_Task brief_:
Below are the entries. Print only the lines starting at the one with "- Open url: <http://localhost:8083>" and ending at the one with "[nft.md](nft.md)", exactly, with no pictures.

(Collected data)
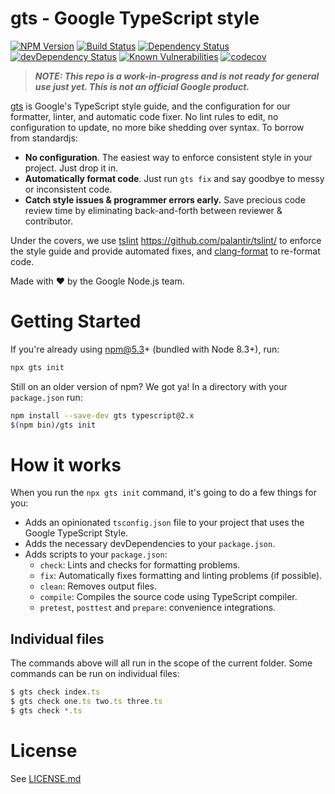 # gts - Google TypeScript style

[![NPM Version][npm-image]][npm-url]
[![Build Status][travis-image]][travis-url]
[![Dependency Status][david-image]][david-url]
[![devDependency Status][david-dev-image]][david-dev-url]
[![Known Vulnerabilities][snyk-image]][snyk-url]
[![codecov][codecov-image]][codecov-url]

> ***NOTE: This repo is a work-in-progress and is not ready for general use just yet. This is not an official Google product.***

[gts][npm-url] is Google's TypeScript style guide, and the configuration for our formatter, linter, and automatic code fixer. No lint rules to edit, no configuration to update, no more bike shedding over syntax. To borrow from standardjs:

- **No configuration**. The easiest way to enforce consistent style in your project. Just drop it in.
- **Automatically format code**. Just run `gts fix` and say goodbye to messy or inconsistent code.
- **Catch style issues & programmer errors early.** Save precious code review time by eliminating back-and-forth between reviewer & contributor.

Under the covers, we use [tslint] https://github.com/palantir/tslint/ to enforce the style guide and provide automated fixes, and [clang-format] to re-format code.

Made with ❤️ by the Google Node.js team.

# Getting Started

If you're already using npm@5.3+ (bundled with Node 8.3+), run:
```sh
npx gts init
```

Still on an older version of npm? We got ya! In a directory with your `package.json` run:

```sh
npm install --save-dev gts typescript@2.x
$(npm bin)/gts init
```

# How it works
When you run the `npx gts init` command, it's going to do a few things for you:
- Adds an opinionated `tsconfig.json` file to your project that uses the Google TypeScript Style.
- Adds the necessary devDependencies to your `package.json`.
- Adds scripts to your `package.json`:
  - `check`: Lints and checks for formatting problems.
  - `fix`: Automatically fixes formatting and linting problems (if possible).
  - `clean`: Removes output files.
  - `compile`: Compiles the source code using TypeScript compiler.
  - `pretest`, `posttest` and `prepare`: convenience integrations.

## Individual files
The commands above will all run in the scope of the current folder.  Some commands can be run on individual files:

```js
$ gts check index.ts
$ gts check one.ts two.ts three.ts
$ gts check *.ts
```

# License
See [LICENSE.md](LICENSE.md)

[codecov-image]: https://codecov.io/gh/google/ts-style/branch/master/graph/badge.svg
[codecov-url]: https://codecov.io/gh/google/ts-style
[david-dev-image]: https://david-dm.org/google/ts-style/dev-status.svg
[david-dev-url]: https://david-dm.org/google/ts-style?type=dev
[david-image]: https://david-dm.org/google/ts-style.svg
[david-url]: https://david-dm.org/google/ts-style
[npm-image]: https://img.shields.io/npm/v/gts.svg
[npm-url]: https://npmjs.org/package/gts
[snyk-image]: https://snyk.io/test/github/google/ts-style/badge.svg
[snyk-url]: https://snyk.io/test/github/google/ts-style
[travis-image]: https://travis-ci.org/google/ts-style.svg?branch=master
[travis-url]: https://travis-ci.org/google/ts-style
[tslint]: https://palantir.github.io/tslint/
[clang-format]: https://github.com/angular/clang-format
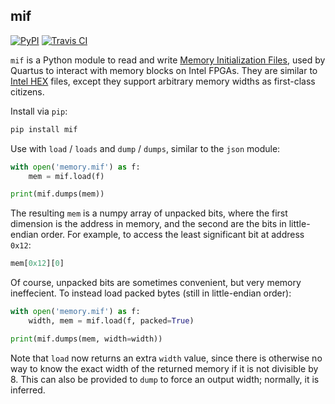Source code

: mif
---

[![PyPI](https://img.shields.io/pypi/v/mif)](https://pypi.org/project/mif/)
[![Travis CI](https://img.shields.io/travis/com/agrif/mif/master)](https://travis-ci.com/agrif/mif)

`mif` is a Python module to read and write [Memory Initialization
Files](https://www.intel.com/content/www/us/en/programmable/quartushelp/13.0/mergedProjects/reference/glossary/def_mif.htm),
used by Quartus to interact with memory blocks on Intel FPGAs. They
are similar to [Intel HEX](https://en.wikipedia.org/wiki/Intel_HEX)
files, except they support arbitrary memory widths as first-class
citizens.

Install via `pip`:

```python
pip install mif
```

Use with `load` / `loads` and `dump` / `dumps`, similar to the `json` module:

```python
with open('memory.mif') as f:
    mem = mif.load(f)

print(mif.dumps(mem))
```

The resulting `mem` is a numpy array of unpacked bits, where the first
dimension is the address in memory, and the second are the bits in
little-endian order. For example, to access the least significant bit
at address `0x12`:

```python
mem[0x12][0]
```

Of course, unpacked bits are sometimes convenient, but very memory ineffecient. To instead load packed bytes (still in little-endian order):

```python
with open('memory.mif') as f:
    width, mem = mif.load(f, packed=True)

print(mif.dumps(mem, width=width))
```

Note that `load` now returns an extra `width` value, since there is
otherwise no way to know the exact width of the returned memory if it
is not divisible by 8. This can also be provided to `dump` to force an
output width; normally, it is inferred.

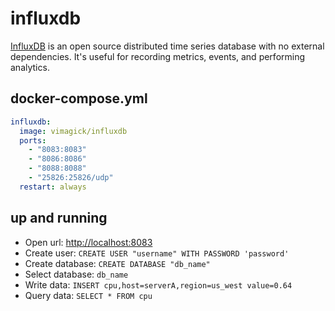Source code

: influxdb
========

[InfluxDB][1] is an open source distributed time series database with no external
dependencies. It's useful for recording metrics, events, and performing
analytics.

## docker-compose.yml

```yaml
influxdb:
  image: vimagick/influxdb
  ports:
    - "8083:8083"
    - "8086:8086"
    - "8088:8088"
    - "25826:25826/udp"
  restart: always
```

## up and running

- Open url: <http://localhost:8083>
- Create user: `CREATE USER "username" WITH PASSWORD 'password'`
- Create database: `CREATE DATABASE "db_name"`
- Select database: `db_name`
- Write data: `INSERT cpu,host=serverA,region=us_west value=0.64`
- Query data: `SELECT * FROM cpu`

[1]: https://influxdata.com/
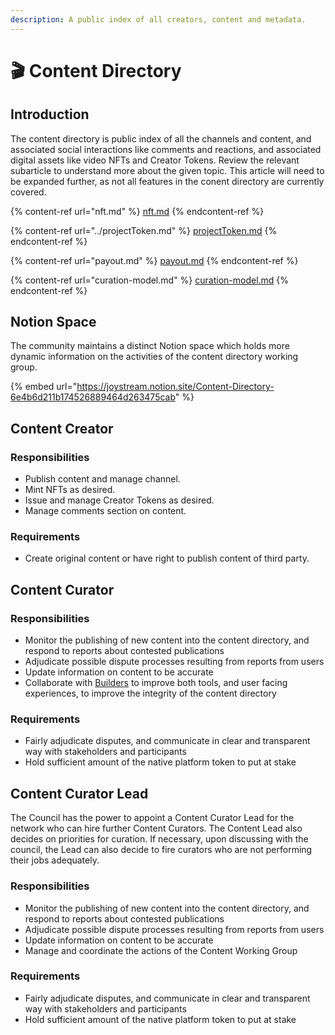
 ```yaml
---
description: A public index of all creators, content and metadata.
---
```


# 🎬 Content Directory

## Introduction

The content directory is public index of all the channels and content, and associated social interactions like comments and reactions, and associated digital assets like video NFTs and Creator Tokens. Review the relevant subarticle to understand more about the given topic. This article will need to be expanded further, as not all features in the conent directory are currently covered.



{% content-ref url="nft.md" %}
[nft.md](nft.md)
{% endcontent-ref %}

{% content-ref url="../projectToken.md" %}
[projectToken.md](../projectToken.md)
{% endcontent-ref %}

{% content-ref url="payout.md" %}
[payout.md](payout.md)
{% endcontent-ref %}

{% content-ref url="curation-model.md" %}
[curation-model.md](curation-model.md)
{% endcontent-ref %}

## Notion Space&#x20;

The community maintains a distinct Notion space which holds more dynamic information on the activities of the content directory working group.

{% embed url="https://joystream.notion.site/Content-Directory-6e4b6d211b174526889464d263475cab" %}

## Content Creator

### Responsibilities

* Publish content and manage channel.
* Mint NFTs as desired.
* Issue and manage Creator Tokens as desired.
* Manage comments section on content.

### Requirements

* Create original content or have right to publish content of third party.

## Content Curator

### Responsibilities

* Monitor the publishing of new content into the content directory, and respond to reports about contested publications
* Adjudicate possible dispute processes resulting from reports from users
* Update information on content to be accurate
* Collaborate with [Builders](https://www.joystream.org/roles#builder) to improve both tools, and user facing experiences, to improve the integrity of the content directory

### Requirements

* Fairly adjudicate disputes, and communicate in clear and transparent way with stakeholders and participants
* Hold sufficient amount of the native platform token to put at stake

## Content Curator Lead

The Council has the power to appoint a Content Curator Lead for the network who can hire further Content Curators. The Content Lead also decides on priorities for curation. If necessary, upon discussing with the council, the Lead can also decide to fire curators who are not performing their jobs adequately.

### Responsibilities

* Monitor the publishing of new content into the content directory, and respond to reports about contested publications
* Adjudicate possible dispute processes resulting from reports from users
* Update information on content to be accurate
* Manage and coordinate the actions of the Content Working Group

### Requirements

* Fairly adjudicate disputes, and communicate in clear and transparent way with stakeholders and participants
* Hold sufficient amount of the native platform token to put at stake

##

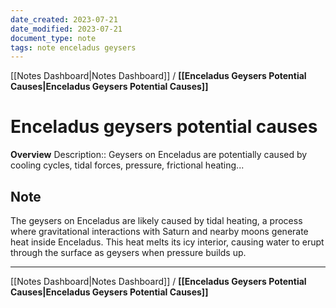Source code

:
 ```yaml
---
date_created: 2023-07-21
date_modified: 2023-07-21
document_type: note
tags: note enceladus geysers
---
```

[[Notes Dashboard|Notes Dashboard]] / **[[Enceladus Geysers Potential Causes|Enceladus Geysers Potential Causes]]**
# Enceladus geysers potential causes
**Overview**
Description:: Geysers on Enceladus are potentially caused by cooling cycles, tidal forces, pressure, frictional heating...

## Note
The geysers on Enceladus are likely caused by tidal heating, a process where gravitational interactions with Saturn and nearby moons generate heat inside Enceladus. This heat melts its icy interior, causing water to erupt through the surface as geysers when pressure builds up.


---
[[Notes Dashboard|Notes Dashboard]] / **[[Enceladus Geysers Potential Causes|Enceladus Geysers Potential Causes]]**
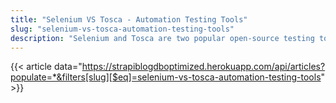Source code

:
 ```yaml
---
title: "Selenium VS Tosca - Automation Testing Tools"
slug: "selenium-vs-tosca-automation-testing-tools"
description: "Selenium and Tosca are two popular open-source testing tools. Selenium is a web automation tool while Tosca is a model-based testing tool. Selenium is more popular than Tosca, but Tosca has some features that make it a better choice for some users. Tosca is a commercial product, but Tricentis offers a free version for open-source projects."
---
```


{{< article data="https://strapiblogdboptimized.herokuapp.com/api/articles?populate=*&filters[slug][$eq]=selenium-vs-tosca-automation-testing-tools" >}}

_Worked solution_:
- Open url: <http://localhost:8083>
- Create user: `CREATE USER "username" WITH PASSWORD 'password'`
- Create database: `CREATE DATABASE "db_name"`
- Select database: `db_name`
- Write data: `INSERT cpu,host=serverA,region=us_west value=0.64`
- Query data: `SELECT * FROM cpu`

[1]: https://influxdata.com/
 ```yaml
---
description: A public index of all creators, content and metadata.
---
```


# 🎬 Content Directory

## Introduction

The content directory is public index of all the channels and content, and associated social interactions like comments and reactions, and associated digital assets like video NFTs and Creator Tokens. Review the relevant subarticle to understand more about the given topic. This article will need to be expanded further, as not all features in the conent directory are currently covered.



{% content-ref url="nft.md" %}
[nft.md](nft.md)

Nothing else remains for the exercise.